My mom was consistent from the very beginning. She said that “you can count on only one thing: it won’t go the way you plan it.” She was talking about my delivery and she was right: it didn’t go the way I planned. I knew the risk of having a cesarean was higher with an induced labor but I didn’t have time to think seriously about it. I didn’t learn that I was going to have an induction until three weeks before Gabriel was born - and that was three weeks sooner than my due date.

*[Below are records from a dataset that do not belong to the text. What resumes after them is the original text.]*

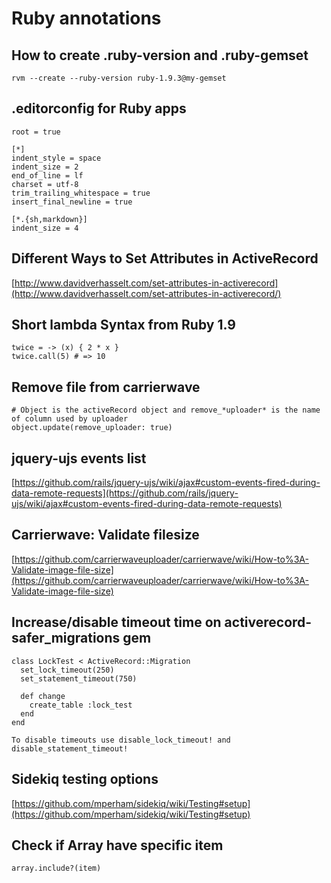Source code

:# Ruby annotations
## How to create .ruby-version and .ruby-gemset
`rvm --create --ruby-version ruby-1.9.3@my-gemset`

## .editorconfig for Ruby apps
```
root = true

[*]
indent_style = space
indent_size = 2
end_of_line = lf
charset = utf-8
trim_trailing_whitespace = true
insert_final_newline = true

[*.{sh,markdown}]
indent_size = 4

```

## Different Ways to Set Attributes in ActiveRecord

[http://www.davidverhasselt.com/set-attributes-in-activerecord](http://www.davidverhasselt.com/set-attributes-in-activerecord/)

## Short lambda Syntax from Ruby 1.9
```
twice = -> (x) { 2 * x }
twice.call(5) # => 10
```

## Remove file from carrierwave
```
# Object is the activeRecord object and remove_*uploader* is the name of column used by uploader
object.update(remove_uploader: true)
```

## jquery-ujs events list

[https://github.com/rails/jquery-ujs/wiki/ajax#custom-events-fired-during-data-remote-requests](https://github.com/rails/jquery-ujs/wiki/ajax#custom-events-fired-during-data-remote-requests)

## Carrierwave: Validate filesize
[https://github.com/carrierwaveuploader/carrierwave/wiki/How-to%3A-Validate-image-file-size](https://github.com/carrierwaveuploader/carrierwave/wiki/How-to%3A-Validate-image-file-size)

## Increase/disable timeout time on activerecord-safer_migrations gem
```
class LockTest < ActiveRecord::Migration
  set_lock_timeout(250)
  set_statement_timeout(750)

  def change
    create_table :lock_test
  end
end

To disable timeouts use disable_lock_timeout! and disable_statement_timeout!
```
## Sidekiq testing options
[https://github.com/mperham/sidekiq/wiki/Testing#setup](https://github.com/mperham/sidekiq/wiki/Testing#setup)

## Check if Array have specific item
`array.include?(item)`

I went from thinking I had six weeks to prepare for the baby down to three. Those last three weeks were hectic between having a baby shower, setting up the nursery, doctor’s appointments, hospital appointments, monitoring every other day, getting the house ready, going to work, etc. There was no time to prepare for the possibility of a c-section, but then again, how can anyone ever really prepare for that? How can anyone know what it’s like unless they’ve done it before?
I was sad about how things turned out for the first couple of weeks. I knew that the c-section was necessary, but after 9 months of pregnancy and 20 hours of hard labor I couldn’t help but feel like I got cheated out of something. I had worked hard to get there but in the end my body just couldn’t cross the finish line. There was a sense of accomplishment that I lost. And I lost the experience of it too. It is an amazing gift that women have to be able to experience giving birth. The experience of feeling your child being born and then holding him as the nurses clean him off and then gazing into his beautiful eyes and being the first person in his whole life that he gazes back at. My son was born but I didn’t see it. I didn’t see him crying for the first time. I didn’t see his slimy blue little body. I was given a brief glimpse of him after he had been wrapped up and then he was taken to the nursery while I laid on the operating table waiting to be stitched up. I was being monitored in recovery while he was getting his first bath and was being photographed by his new family. I don’t remember nursing him for the first time because I was so heavily medicated. I mourned those things that I expected but never got.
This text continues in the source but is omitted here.